San Francisco Bay Area Chapter of the American Statistical Association Meeting
Title Big Data Meets Statistics
Presenter Dr. John Yijiang Li, Principal Data Scientist at Caspida
Time March 22th, 4:30 - 6pm (4:30-5pm networking, 5-6pm presentation with Q&A)
Location 701B North Shoreline Blvd. Mountain View, CA 94043
Registration and Event fee
Pre-registration is required for this event. Please send an email to email@example.com by March 20th 12pm PST with the following information:
Name, current affiliation and contact information
Are you a current member or plan to renew the membership/join the chapter on site
Free to all current SFASA members. You are welcome to join the chapter on site. Regular membership fee is $9 and student membership is $3 per year. Please have a check of the amount due paid to SFASA and a photo ID ready for this purpose. If paying by cash, please have the exact amount. We do not accept credit card payment at this moment
Is data scientist just a statistician who lives in San Francisco and data science just statistics on a Mac? This talk will provide some answers and thoughts related to this question. The speaker will share practices and lessons learned as a statistician working on big/fast data problems while wearing the data scientist title.
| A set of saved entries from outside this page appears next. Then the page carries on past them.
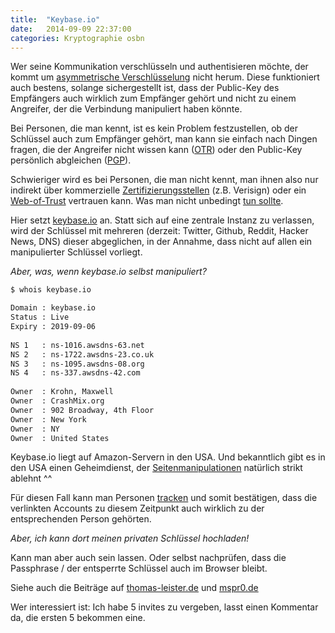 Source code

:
 ```yaml
---
title:  "Keybase.io"
date:   2014-09-09 22:37:00
categories: Kryptographie osbn
---
```

Wer seine Kommunikation verschlüsseln und authentisieren möchte, der kommt um [asymmetrische Verschlüsselung](http://de.wikipedia.org/wiki/Asymmetrisches_Kryptosystem) nicht herum. Diese funktioniert auch bestens, solange sichergestellt ist, dass der Public-Key des Empfängers auch wirklich zum Empfänger gehört und nicht zu einem Angreifer, der die Verbindung manipuliert haben könnte.

Bei Personen, die man kennt, ist es kein Problem festzustellen, ob der Schlüssel auch zum Empfänger gehört, man kann sie einfach nach Dingen fragen, die der Angreifer nicht wissen kann ([OTR](http://de.wikipedia.org/wiki/Off-the-Record_Messaging)) oder den Public-Key persönlich abgleichen ([PGP](http://de.wikipedia.org/wiki/Pretty_Good_Privacy)).

Schwieriger wird es bei Personen, die man nicht kennt, man ihnen also nur indirekt über kommerzielle [Zertifizierungsstellen](http://en.wikipedia.org/wiki/Certificate_authority) (z.B. Verisign) oder ein [Web-of-Trust](http://de.wikipedia.org/wiki/Web_of_Trust) vertrauen kann. Was man nicht unbedingt [tun sollte](http://www.heise.de/security/meldung/Neuer-SSL-Gau-Falsches-Google-Zertifikat-blieb-fuenf-Wochen-unentdeckt-1333070.html).

Hier setzt [keybase.io](https://keybase.io/) an. Statt sich auf eine zentrale Instanz zu verlassen, wird der Schlüssel mit mehreren (derzeit: Twitter, Github, Reddit, Hacker News, DNS) dieser abgeglichen, in der Annahme, dass nicht auf allen ein manipulierter Schlüssel vorliegt.


_Aber, was, wenn keybase.io selbst manipuliert?_

```bash
$ whois keybase.io

Domain : keybase.io
Status : Live
Expiry : 2019-09-06
    
NS 1   : ns-1016.awsdns-63.net
NS 2   : ns-1722.awsdns-23.co.uk
NS 3   : ns-1095.awsdns-08.org
NS 4   : ns-337.awsdns-42.com
    
Owner  : Krohn, Maxwell
Owner  : CrashMix.org
Owner  : 902 Broadway, 4th Floor
Owner  : New York
Owner  : NY
Owner  : United States
```

Keybase.io liegt auf Amazon-Servern in den USA. Und bekanntlich gibt es in den USA einen Geheimdienst, der [Seitenmanipulationen](http://www.theguardian.com/commentisfree/2014/may/20/why-did-lavabit-shut-down-snowden-email) natürlich strikt ablehnt ^^

Für diesen Fall kann man Personen [tracken](https://keybase.io/docs/tracking) und somit bestätigen, dass die verlinkten Accounts zu diesem Zeitpunkt auch wirklich zu der entsprechenden Person gehörten.

_Aber, ich kann dort meinen privaten Schlüssel hochladen!_

Kann man aber auch sein lassen. Oder selbst nachprüfen, dass die Passphrase / der entsperrte Schlüssel auch im Browser bleibt.

Siehe auch die Beiträge auf [thomas-leister.de](https://thomas-leister.de/internet/pgp-keys-hosten-mit-keybase-io/) und [mspr0.de](http://mspr0.de/?p=4078)

Wer interessiert ist: Ich habe 5 invites zu vergeben, lasst einen Kommentar da, die ersten 5 bekommen eine.
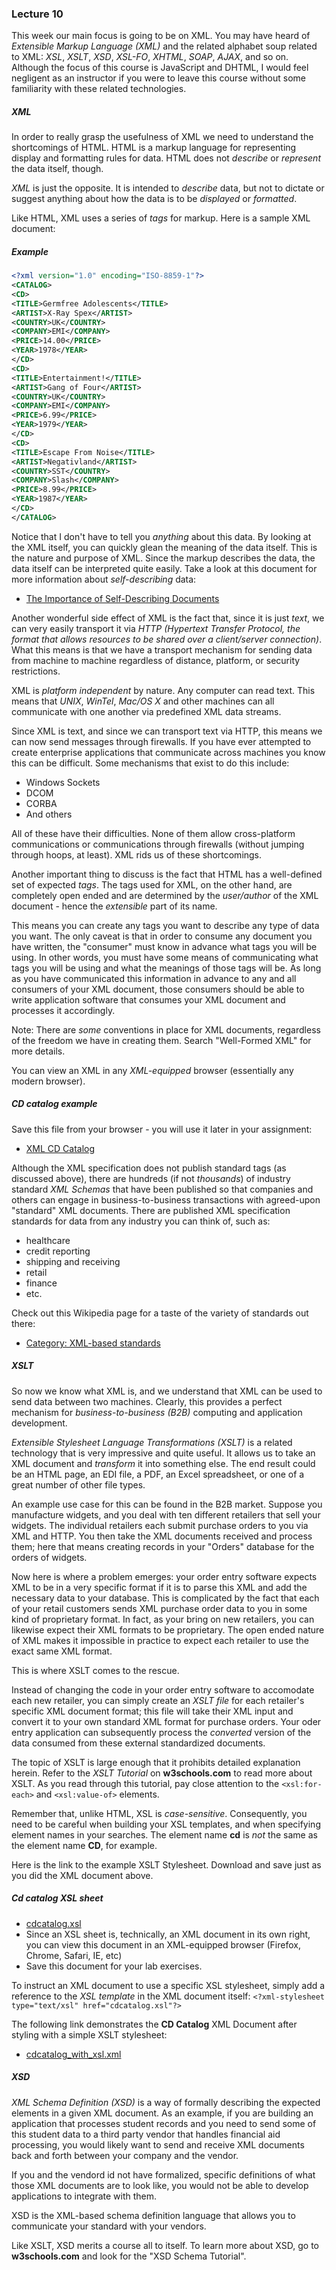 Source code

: ### Lecture 10

This week our main focus is going to be on XML. You may have heard of *Extensible Markup Language (XML)* and the related alphabet soup related to XML: *XSL*, *XSLT*, *XSD*, *XSL-FO*, *XHTML*, *SOAP*, *AJAX*, and so on. Although the focus of this course is JavaScript and DHTML, I would feel negligent as an instructor if you were to leave this course without some familiarity with these related technologies.

##### XML
In order to really grasp the usefulness of XML we need to understand the shortcomings of HTML. HTML is a markup language for representing display and formatting rules for data. HTML does not *describe* or *represent* the data itself, though.

*XML* is just the opposite. It is intended to *describe* data, but not to dictate or suggest anything about how the data is to be *displayed* or *formatted*.

Like HTML, XML uses a series of *tags* for markup. Here is a sample XML document:

##### Example
```xml
<?xml version="1.0" encoding="ISO-8859-1"?>
<CATALOG>
<CD>
<TITLE>Germfree Adolescents</TITLE>
<ARTIST>X-Ray Spex</ARTIST>
<COUNTRY>UK</COUNTRY>
<COMPANY>EMI</COMPANY>
<PRICE>14.00</PRICE>
<YEAR>1978</YEAR>
</CD>
<CD>
<TITLE>Entertainment!</TITLE>
<ARTIST>Gang of Four</ARTIST>
<COUNTRY>UK</COUNTRY>
<COMPANY>EMI</COMPANY>
<PRICE>6.99</PRICE>
<YEAR>1979</YEAR>
</CD>
<CD>
<TITLE>Escape From Noise</TITLE>
<ARTIST>Negativland</ARTIST>
<COUNTRY>SST</COUNTRY>
<COMPANY>Slash</COMPANY>
<PRICE>8.99</PRICE>
<YEAR>1987</YEAR>
</CD>
</CATALOG>
```

Notice that I don't have to tell you *anything* about this data. By looking at the XML itself, you can quickly glean the meaning of the data itself. This is the nature and purpose of XML. Since the markup describes the data, the data itself can be interpreted quite easily. Take a look at this document for more information about *self-describing* data:
* [The Importance of Self-Describing Documents](https://www.w3.org/2001/tag/doc/selfDescribingDocuments-2007-02-25.html)

Another wonderful side effect of XML is the fact that, since it is just *text*, we can very easily transport it via *HTTP (Hypertext Transfer Protocol, the format that allows resources to be shared over a client/server connection)*. What this means is that we have a transport mechanism for sending data from machine to machine regardless of distance, platform, or security restrictions.

XML is *platform independent* by nature. Any computer can read text. This means that *UNIX*, *WinTel*, *Mac/OS X* and other machines can all communicate with one another via predefined XML data streams.

Since XML is text, and since we can transport text via HTTP, this means we can now send messages through firewalls. If you have ever attempted to create enterprise applications that communicate across machines you know this can be difficult. Some mechanisms that exist to do this include:
* Windows Sockets
* DCOM
* CORBA
* And others

All of these have their difficulties. None of them allow cross-platform communications or communications through firewalls (without jumping through hoops, at least). XML rids us of these shortcomings.

Another important thing to discuss is the fact that HTML has a well-defined set of expected *tags*. The tags used for XML, on the other hand, are completely open ended and are determined by the *user/author* of the XML document - hence the *extensible* part of its name.

This means you can create any tags you want to describe any type of data you want. The only caveat is that in order to consume any document you have written, the "consumer" must know in advance what tags you will be using. In other words, you must have some means of communicating what tags you will be using and what the meanings of those tags will be. As long as you have communicated this information in advance to any and all consumers of your XML document, those consumers should be able to write application software that consumes your XML document and processes it accordingly.

Note: There are *some* conventions in place for XML documents, regardless of the freedom we have in creating them. Search "Well-Formed XML" for more details.

You can view an XML in any *XML-equipped* browser (essentially any modern browser).

##### CD catalog example
Save this file from your browser - you will use it later in your assignment:
* [XML CD Catalog](http://www.w3schools.com/xml/cd_catalog.xml)

Although the XML specification does not publish standard tags (as discussed above), there are hundreds (if not *thousands*) of industry standard *XML Schemas* that have been published so that companies and others can engage in business-to-business transactions with agreed-upon "standard" XML documents. There are published XML specification standards for data from any industry you can think of, such as:
* healthcare
* credit reporting
* shipping and receiving
* retail
* finance
* etc.

Check out this Wikipedia page for a taste of the variety of standards out there:
* [Category: XML-based standards](https://en.wikipedia.org/wiki/Category:XML-based_standards)

##### XSLT
So now we know what XML is, and we understand that XML can be used to send data between two machines. Clearly, this provides a perfect mechanism for *business-to-business (B2B)* computing and application development.

*Extensible Stylesheet Language Transformations (XSLT)* is a related technology that is very impressive and quite useful. It allows us to take an XML document and *transform* it into something else. The end result could be an HTML page, an EDI file, a PDF, an Excel spreadsheet, or one of a great number of other file types.

An example use case for this can be found in the B2B market. Suppose you manufacture widgets, and you deal with ten different retailers that sell your widgets. The individual retailers each submit purchase orders to you via XML and HTTP. You then take the XML documents received and process them; here that means creating records in your "Orders" database for the orders of widgets.

Now here is where a problem emerges: your order entry software expects XML to be in a very specific format if it is to parse this XML and add the necessary data to your database. This is complicated by the fact that each of your retail customers sends XML purchase order data to you in some kind of proprietary format. In fact, as your bring on new retailers, you can likewise expect their XML formats to be proprietary. The open ended nature of XML makes it impossible in practice to expect each retailer to use the exact same XML format.

This is where XSLT comes to the rescue.

Instead of changing the code in your order entry software to accomodate each new retailer, you can simply create an *XSLT file* for each retailer's specific XML document format; this file will take their XML input and convert it to your own standard XML format for purchase orders. Your oder entry application can subsequently process the *converted* version of the data consumed from these external standardized documents.

The topic of XSLT is large enough that it prohibits detailed explanation herein. Refer to the *XSLT Tutorial* on **w3schools.com** to read more about XSLT.  As you read through this tutorial, pay close attention to the `<xsl:for-each>` and `<xsl:value-of>` elements.

Remember that, unlike HTML, XSL is *case-sensitive*. Consequently, you need to be careful when building your XSL templates, and when specifying element names in your searches. The element name **cd** is *not* the same as the element name **CD**, for example.

Here is the link to the example XSLT Stylesheet. Download and save just as you did the XML document above.

##### Cd catalog XSL sheet
* [cdcatalog.xsl](http://www.w3schools.com/xml/cdcatalog.xsl)
* Since an XSL sheet is, technically, an XML document in its own right, you can view this document in an XML-equipped browser (Firefox, Chrome, Safari, IE, etc)
* Save this document for your lab exercises.

To instruct an XML document to use a specific XSL stylesheet, simply add a reference to the *XSL template* in the XML document itself:
`<?xml-stylesheet type="text/xsl" href="cdcatalog.xsl"?>`

The following link demonstrates the **CD Catalog** XML Document after styling with a simple XSLT stylesheet:
* [cdcatalog_with_xsl.xml](http://www.w3schools.com/xml/cdcatalog_with_xsl.xml)

##### XSD
*XML Schema Definition (XSD)* is a way of formally describing the expected elements in a given XML document. As an example, if you are building an application that processes student records and you need to send some of this student data to a third party vendor that handles financial aid processing, you would likely want to send and receive XML documents back and forth between your company and the vendor.

If you and the vendord id not have formalized, specific definitions of what those XML documents are to look like, you would not be able to develop applications to integrate with them.

XSD is the XML-based schema definition language that allows you to communicate your standard with your vendors.

Like XSLT, XSD merits a course all to itself. To learn more about XSD, go to **w3schools.com** and look for the "XSD Schema Tutorial".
The first part of the talk will cover techniques and concepts that are useful in data science and big/fast data analytics but are less considered or embraced by traditional statistical world. The speaker will dive into both stream (online) and batch (offline) computing paradigms to illustrate the potential gap. Practical examples based on my industrial experience will be provided to help with the presentation. The second part will briefly introduce the big data "A" team, namely Apache Spark, Apache Cassandra and Apache Kafka, a set of open source software packages that are crucial for the recent advancement in big/fast data analytics.
Short Bio of the Speaker
Dr. John Yijiang Li received his Ph.D. in Biostatistics from the University of Michigan at Ann Arbor. Part of his dissertation work on optimizing Kidney Paired Donation (KPD) programs was awarded the IBS (ENAR) distinguished paper award. After his doctorate, John joined Google to help evaluate and improve its search products, where he was a lead data scientist for search suggest and search feature (user experience) projects. John left Google for Caspida, an early-stage startup in enterprise security (later acquired by Splunk), where he serves as a principal data scientist to tackle challenge machine learning problems in cyberattacks. John is passionate about applying statistical learning methods with open-source technologies in the "big data" world.